- Task requirements
Report the tally of lines featuring the word "icon" in the entries below, without anything else.

Collected data:
-=-=-
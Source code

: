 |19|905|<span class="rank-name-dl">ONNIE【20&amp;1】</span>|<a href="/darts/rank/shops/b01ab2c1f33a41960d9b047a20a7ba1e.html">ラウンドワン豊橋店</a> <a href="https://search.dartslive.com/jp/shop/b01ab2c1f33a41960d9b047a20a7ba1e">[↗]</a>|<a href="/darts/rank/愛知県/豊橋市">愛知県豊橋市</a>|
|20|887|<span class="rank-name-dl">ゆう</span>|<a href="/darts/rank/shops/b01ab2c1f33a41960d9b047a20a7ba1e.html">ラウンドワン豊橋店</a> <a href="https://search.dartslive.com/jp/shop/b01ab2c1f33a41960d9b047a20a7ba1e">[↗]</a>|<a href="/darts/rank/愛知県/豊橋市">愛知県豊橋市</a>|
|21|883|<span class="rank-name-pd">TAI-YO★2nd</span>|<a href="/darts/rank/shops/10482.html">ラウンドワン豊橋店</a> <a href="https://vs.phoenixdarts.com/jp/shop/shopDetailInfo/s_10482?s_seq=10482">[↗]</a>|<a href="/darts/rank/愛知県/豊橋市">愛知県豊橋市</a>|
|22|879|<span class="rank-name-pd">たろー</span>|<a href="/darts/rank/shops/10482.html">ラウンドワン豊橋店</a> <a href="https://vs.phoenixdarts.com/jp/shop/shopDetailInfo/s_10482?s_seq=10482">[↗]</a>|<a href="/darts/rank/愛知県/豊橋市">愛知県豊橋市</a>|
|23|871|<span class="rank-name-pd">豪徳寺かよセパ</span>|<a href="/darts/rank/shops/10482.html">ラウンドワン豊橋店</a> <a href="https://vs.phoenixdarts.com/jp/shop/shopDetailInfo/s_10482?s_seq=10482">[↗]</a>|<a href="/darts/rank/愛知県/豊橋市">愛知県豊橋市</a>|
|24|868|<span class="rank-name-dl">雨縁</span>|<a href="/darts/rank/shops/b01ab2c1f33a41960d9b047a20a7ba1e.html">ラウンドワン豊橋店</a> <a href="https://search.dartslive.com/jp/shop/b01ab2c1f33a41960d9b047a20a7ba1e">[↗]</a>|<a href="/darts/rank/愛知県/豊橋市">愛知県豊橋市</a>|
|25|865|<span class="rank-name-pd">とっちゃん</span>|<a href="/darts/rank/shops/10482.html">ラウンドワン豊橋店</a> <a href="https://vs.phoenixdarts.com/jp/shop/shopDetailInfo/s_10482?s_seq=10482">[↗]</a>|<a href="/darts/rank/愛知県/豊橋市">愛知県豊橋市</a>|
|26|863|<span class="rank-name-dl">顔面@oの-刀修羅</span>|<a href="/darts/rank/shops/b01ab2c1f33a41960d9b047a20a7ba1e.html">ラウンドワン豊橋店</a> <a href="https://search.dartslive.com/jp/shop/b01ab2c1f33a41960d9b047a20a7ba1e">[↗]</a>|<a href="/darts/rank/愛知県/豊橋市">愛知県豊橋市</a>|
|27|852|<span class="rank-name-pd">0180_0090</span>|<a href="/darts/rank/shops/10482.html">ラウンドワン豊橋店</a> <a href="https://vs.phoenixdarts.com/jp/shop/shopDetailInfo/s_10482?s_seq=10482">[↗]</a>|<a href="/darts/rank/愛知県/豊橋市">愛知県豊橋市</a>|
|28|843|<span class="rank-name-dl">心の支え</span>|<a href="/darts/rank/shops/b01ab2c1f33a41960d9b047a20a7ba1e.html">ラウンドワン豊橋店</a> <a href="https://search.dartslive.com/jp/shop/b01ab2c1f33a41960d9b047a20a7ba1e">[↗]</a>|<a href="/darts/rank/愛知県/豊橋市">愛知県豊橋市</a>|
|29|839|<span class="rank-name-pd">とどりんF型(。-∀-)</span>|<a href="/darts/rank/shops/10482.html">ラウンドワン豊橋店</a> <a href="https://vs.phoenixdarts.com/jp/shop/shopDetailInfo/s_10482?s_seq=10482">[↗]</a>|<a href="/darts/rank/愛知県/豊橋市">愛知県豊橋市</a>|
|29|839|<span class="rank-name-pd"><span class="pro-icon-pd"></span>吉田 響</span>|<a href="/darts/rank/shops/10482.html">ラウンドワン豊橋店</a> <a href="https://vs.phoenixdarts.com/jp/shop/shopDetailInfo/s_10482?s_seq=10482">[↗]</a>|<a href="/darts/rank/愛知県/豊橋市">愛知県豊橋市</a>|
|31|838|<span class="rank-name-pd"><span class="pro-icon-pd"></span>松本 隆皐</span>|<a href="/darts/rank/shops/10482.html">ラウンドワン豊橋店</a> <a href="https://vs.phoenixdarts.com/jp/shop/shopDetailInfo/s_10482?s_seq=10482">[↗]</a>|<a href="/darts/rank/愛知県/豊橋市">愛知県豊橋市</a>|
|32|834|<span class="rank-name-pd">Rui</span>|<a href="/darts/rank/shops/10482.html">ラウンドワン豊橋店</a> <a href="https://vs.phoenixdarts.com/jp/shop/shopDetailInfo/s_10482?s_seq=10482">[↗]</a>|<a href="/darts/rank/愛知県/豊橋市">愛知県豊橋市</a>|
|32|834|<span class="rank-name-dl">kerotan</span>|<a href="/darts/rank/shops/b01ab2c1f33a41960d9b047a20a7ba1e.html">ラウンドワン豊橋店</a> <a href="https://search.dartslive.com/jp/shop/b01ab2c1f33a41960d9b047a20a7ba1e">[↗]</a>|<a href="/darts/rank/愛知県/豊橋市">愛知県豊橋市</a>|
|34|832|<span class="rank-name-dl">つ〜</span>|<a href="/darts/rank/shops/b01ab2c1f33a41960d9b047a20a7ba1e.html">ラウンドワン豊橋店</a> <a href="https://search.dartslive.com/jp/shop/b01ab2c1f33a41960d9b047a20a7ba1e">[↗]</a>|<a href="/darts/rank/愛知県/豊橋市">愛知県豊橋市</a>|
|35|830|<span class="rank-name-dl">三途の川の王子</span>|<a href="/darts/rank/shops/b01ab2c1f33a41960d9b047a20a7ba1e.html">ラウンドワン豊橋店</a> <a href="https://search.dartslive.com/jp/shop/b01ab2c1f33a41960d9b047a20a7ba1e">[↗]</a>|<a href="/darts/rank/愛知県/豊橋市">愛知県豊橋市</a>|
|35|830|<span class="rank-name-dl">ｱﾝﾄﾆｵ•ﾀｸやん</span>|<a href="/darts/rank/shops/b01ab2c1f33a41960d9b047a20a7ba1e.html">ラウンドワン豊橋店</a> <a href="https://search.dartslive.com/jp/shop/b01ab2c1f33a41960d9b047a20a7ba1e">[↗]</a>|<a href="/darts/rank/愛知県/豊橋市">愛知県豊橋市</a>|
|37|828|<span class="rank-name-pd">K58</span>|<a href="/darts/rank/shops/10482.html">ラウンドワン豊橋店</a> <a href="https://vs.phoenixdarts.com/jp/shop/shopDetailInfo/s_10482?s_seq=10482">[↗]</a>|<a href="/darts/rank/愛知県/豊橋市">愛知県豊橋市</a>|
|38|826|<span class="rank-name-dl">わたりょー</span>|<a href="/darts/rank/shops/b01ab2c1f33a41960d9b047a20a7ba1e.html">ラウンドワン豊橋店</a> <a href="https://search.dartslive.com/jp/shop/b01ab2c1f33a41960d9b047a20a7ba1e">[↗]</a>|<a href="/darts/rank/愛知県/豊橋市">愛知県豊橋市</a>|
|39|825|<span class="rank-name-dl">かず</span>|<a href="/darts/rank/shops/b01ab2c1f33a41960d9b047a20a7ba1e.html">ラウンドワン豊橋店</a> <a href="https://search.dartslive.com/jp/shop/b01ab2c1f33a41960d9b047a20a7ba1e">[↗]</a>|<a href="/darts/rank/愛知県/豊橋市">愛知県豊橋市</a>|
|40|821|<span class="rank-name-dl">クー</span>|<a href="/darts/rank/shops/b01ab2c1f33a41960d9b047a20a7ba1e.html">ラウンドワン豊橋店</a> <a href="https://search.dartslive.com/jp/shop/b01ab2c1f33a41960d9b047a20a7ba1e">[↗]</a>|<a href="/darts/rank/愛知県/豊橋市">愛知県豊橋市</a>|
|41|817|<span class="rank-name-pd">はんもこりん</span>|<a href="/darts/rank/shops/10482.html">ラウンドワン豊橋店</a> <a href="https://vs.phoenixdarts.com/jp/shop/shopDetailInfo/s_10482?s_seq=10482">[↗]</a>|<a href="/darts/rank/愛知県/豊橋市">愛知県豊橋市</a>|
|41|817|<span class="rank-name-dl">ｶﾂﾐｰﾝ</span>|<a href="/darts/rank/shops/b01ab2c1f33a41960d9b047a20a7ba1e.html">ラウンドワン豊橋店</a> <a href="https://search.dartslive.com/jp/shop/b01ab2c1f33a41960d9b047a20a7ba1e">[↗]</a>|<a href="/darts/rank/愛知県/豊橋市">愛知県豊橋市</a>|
-=-=-
- Solved problem
2